● Provided records
○ ○ ○ ○

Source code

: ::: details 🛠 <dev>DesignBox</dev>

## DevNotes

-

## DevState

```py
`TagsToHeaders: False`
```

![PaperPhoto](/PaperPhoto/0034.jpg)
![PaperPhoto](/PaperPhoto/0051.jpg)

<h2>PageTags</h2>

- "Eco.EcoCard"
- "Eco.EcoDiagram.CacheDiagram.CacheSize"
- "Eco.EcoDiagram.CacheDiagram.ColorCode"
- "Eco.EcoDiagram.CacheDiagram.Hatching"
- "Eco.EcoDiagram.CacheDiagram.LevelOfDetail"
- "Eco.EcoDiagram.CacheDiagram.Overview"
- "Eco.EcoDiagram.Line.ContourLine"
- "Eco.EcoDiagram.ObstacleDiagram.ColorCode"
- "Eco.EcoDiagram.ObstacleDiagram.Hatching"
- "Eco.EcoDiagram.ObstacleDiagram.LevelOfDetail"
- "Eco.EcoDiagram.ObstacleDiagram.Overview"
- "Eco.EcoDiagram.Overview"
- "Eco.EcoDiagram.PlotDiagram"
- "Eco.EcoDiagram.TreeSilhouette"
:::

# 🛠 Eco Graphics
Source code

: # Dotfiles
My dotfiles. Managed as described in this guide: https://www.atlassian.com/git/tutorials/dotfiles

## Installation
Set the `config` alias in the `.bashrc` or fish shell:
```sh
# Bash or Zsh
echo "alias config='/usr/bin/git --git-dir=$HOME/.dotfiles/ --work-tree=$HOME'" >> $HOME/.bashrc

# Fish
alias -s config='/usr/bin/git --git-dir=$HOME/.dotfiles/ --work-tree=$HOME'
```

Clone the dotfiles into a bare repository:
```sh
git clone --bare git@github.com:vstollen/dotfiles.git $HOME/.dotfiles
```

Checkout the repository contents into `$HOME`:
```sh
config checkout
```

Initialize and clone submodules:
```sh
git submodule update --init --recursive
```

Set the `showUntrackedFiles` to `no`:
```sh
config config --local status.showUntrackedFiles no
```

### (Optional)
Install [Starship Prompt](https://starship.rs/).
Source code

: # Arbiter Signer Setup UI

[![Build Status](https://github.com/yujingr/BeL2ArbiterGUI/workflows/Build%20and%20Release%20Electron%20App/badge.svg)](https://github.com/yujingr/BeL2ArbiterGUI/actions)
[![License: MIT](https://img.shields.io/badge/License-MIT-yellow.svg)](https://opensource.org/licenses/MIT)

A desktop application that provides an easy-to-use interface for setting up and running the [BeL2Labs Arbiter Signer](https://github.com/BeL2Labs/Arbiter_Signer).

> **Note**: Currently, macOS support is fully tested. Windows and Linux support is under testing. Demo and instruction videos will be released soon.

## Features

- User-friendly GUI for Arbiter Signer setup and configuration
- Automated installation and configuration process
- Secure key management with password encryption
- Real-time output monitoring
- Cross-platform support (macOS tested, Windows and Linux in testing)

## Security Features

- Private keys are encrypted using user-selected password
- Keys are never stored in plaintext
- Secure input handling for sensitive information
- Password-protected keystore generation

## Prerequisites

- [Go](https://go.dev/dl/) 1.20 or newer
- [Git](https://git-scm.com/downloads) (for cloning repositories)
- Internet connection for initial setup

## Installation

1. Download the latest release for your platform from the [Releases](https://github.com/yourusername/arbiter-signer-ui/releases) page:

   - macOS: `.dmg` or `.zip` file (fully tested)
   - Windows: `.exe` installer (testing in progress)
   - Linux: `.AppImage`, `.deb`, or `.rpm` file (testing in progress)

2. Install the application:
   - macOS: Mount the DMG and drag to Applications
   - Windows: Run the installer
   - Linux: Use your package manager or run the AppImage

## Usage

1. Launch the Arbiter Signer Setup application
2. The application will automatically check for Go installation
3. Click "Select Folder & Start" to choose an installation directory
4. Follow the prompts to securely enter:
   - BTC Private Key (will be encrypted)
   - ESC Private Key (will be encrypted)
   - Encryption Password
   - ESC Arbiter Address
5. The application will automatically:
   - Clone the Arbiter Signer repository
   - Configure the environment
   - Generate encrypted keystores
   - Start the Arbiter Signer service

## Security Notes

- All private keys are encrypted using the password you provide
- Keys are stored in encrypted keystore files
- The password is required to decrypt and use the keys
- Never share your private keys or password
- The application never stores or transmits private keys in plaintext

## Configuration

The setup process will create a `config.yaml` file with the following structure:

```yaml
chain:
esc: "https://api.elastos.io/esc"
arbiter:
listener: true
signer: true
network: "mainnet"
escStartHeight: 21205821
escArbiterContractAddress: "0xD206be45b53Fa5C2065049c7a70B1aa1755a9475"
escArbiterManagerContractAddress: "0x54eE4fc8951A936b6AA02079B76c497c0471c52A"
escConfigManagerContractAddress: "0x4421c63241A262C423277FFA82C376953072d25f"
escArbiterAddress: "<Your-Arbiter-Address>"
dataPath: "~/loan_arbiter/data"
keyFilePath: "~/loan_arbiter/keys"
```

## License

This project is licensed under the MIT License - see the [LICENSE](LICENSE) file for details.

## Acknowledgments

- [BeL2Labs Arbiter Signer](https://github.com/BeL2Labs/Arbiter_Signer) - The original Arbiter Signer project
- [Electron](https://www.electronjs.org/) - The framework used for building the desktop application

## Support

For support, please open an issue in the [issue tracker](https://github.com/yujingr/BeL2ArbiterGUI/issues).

○ ○ ○ ○

● Try it
Please give again the lines above between the line holding "4. Follow the" and the line holding "- The password", inclusive, exactly as they are and with nothing added.

● Your response
4. Follow the prompts to securely enter:
   - BTC Private Key (will be encrypted)
   - ESC Private Key (will be encrypted)
   - Encryption Password
   - ESC Arbiter Address
5. The application will automatically:
   - Clone the Arbiter Signer repository
   - Configure the environment
   - Generate encrypted keystores
   - Start the Arbiter Signer service

## Security Notes

- All private keys are encrypted using the password you provide
- Keys are stored in encrypted keystore files
- The password is required to decrypt and use the keys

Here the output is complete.